» **ASSIGNED TASK**:
Look over the data below and give the number of lines containing the word "docs", with no other words.

**** INFORMATION

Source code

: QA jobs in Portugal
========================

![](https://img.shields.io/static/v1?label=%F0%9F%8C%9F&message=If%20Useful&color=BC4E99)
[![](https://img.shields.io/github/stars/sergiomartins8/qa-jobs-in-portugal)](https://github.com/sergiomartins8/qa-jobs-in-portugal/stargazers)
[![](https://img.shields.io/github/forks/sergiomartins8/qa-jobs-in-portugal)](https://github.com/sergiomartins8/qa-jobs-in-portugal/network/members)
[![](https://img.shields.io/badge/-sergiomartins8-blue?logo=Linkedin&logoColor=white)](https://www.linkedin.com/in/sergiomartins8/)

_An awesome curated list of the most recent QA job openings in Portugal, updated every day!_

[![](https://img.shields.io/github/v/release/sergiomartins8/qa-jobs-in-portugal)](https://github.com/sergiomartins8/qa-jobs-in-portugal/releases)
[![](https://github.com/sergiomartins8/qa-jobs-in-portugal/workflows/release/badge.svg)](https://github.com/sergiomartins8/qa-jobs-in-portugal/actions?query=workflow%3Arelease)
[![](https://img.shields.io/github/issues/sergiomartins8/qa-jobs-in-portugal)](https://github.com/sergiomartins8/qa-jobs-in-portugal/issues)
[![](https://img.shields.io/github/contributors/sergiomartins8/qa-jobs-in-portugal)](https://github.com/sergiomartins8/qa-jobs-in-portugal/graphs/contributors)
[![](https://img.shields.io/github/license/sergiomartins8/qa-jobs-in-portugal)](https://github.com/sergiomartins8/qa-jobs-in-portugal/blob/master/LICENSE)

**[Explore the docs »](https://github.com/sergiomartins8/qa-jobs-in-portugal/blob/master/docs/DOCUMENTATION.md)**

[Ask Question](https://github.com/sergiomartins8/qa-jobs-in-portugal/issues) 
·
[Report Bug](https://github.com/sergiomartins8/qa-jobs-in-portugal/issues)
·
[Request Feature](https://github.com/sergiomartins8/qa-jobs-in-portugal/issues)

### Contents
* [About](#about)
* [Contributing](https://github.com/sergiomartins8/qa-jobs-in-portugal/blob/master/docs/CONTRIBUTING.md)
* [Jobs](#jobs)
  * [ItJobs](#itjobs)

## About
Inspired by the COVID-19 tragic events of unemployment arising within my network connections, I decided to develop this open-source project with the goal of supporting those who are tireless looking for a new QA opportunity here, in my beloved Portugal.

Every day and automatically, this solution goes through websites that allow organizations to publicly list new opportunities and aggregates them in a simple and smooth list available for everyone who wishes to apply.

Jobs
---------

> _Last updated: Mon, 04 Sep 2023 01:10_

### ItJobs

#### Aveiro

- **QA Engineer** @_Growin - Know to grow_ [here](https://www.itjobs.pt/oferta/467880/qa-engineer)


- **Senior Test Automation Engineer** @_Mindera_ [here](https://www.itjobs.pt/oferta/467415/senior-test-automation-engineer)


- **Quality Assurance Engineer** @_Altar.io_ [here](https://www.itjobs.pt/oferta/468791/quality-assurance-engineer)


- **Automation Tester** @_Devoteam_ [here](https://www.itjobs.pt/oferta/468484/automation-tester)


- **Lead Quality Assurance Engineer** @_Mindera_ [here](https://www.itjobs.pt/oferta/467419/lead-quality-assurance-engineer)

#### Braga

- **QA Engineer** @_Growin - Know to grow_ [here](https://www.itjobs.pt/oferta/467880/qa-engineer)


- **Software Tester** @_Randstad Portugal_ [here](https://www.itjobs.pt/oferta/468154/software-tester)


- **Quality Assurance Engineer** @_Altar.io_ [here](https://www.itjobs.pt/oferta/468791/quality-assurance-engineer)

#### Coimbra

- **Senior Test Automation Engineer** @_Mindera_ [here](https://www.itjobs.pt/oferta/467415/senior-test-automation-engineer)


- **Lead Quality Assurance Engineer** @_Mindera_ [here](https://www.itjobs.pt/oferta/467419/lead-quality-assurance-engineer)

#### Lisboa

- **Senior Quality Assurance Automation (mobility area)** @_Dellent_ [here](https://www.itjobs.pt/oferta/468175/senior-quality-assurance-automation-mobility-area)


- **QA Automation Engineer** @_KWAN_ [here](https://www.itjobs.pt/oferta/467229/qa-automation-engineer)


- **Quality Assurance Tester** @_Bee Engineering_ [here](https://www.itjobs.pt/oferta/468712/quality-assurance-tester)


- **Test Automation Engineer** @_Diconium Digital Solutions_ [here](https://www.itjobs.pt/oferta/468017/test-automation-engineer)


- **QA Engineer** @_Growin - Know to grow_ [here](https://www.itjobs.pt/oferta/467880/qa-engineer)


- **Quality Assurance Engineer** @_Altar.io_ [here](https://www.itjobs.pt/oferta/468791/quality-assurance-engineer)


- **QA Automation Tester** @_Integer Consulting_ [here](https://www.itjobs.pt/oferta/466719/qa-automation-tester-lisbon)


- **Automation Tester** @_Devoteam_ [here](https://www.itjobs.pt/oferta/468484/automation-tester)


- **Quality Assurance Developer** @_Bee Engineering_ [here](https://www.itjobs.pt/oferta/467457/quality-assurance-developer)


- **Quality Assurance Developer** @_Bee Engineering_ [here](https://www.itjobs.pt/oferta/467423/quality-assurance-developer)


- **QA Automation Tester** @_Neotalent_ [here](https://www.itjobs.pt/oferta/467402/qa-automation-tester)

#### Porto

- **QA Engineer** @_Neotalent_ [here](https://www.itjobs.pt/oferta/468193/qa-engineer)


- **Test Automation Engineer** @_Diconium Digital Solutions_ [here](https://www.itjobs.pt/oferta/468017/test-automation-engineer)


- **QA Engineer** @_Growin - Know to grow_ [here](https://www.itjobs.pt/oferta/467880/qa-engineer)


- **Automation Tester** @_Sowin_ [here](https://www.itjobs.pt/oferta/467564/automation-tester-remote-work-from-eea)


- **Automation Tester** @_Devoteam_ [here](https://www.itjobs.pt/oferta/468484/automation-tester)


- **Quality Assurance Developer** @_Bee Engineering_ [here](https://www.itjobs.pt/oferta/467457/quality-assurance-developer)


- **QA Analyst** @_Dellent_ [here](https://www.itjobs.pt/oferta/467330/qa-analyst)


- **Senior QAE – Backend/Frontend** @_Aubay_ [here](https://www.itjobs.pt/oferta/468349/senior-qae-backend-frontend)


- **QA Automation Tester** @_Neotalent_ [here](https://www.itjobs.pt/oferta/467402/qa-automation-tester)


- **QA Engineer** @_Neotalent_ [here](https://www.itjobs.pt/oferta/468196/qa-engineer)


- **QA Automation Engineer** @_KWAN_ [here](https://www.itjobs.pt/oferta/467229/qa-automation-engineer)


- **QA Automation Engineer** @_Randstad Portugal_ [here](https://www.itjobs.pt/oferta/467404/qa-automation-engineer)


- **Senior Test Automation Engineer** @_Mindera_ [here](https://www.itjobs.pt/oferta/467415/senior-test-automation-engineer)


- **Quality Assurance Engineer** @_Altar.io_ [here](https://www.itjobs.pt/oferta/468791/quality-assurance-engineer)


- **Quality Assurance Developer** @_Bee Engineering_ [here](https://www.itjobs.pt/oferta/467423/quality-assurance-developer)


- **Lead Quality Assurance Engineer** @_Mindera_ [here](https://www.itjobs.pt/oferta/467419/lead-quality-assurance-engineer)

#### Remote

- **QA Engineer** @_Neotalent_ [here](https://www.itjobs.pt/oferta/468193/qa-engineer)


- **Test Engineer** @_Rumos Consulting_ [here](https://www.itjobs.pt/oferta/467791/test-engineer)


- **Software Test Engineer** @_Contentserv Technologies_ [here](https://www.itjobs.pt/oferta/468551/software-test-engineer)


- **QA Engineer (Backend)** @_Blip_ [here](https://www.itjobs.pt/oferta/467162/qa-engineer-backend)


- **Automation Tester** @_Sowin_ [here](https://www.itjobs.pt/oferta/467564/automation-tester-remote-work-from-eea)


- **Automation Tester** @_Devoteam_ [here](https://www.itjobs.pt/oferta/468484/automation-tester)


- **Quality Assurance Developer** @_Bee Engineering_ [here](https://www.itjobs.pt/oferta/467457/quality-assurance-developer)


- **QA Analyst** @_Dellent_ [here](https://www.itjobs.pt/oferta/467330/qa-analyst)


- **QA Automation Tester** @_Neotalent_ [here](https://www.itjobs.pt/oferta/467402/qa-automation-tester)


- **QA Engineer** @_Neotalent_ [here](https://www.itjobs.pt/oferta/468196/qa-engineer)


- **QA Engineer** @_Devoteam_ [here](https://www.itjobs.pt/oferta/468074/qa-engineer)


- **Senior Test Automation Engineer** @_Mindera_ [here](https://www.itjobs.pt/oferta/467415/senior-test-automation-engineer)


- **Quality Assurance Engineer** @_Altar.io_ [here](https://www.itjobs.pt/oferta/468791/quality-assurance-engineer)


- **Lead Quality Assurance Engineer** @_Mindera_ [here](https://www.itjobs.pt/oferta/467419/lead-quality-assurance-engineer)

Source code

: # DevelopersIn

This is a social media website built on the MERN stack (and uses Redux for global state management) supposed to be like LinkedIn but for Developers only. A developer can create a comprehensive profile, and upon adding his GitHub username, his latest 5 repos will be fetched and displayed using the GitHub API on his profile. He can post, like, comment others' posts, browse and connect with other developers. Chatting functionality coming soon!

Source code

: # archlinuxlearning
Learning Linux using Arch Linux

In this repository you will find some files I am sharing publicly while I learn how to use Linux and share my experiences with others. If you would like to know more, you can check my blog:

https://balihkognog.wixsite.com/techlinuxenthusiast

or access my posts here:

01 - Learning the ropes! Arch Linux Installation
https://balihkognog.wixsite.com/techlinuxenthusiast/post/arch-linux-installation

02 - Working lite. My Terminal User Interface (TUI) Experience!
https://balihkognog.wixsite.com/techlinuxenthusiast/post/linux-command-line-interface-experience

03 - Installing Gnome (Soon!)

********

» **SOLUTION**:
2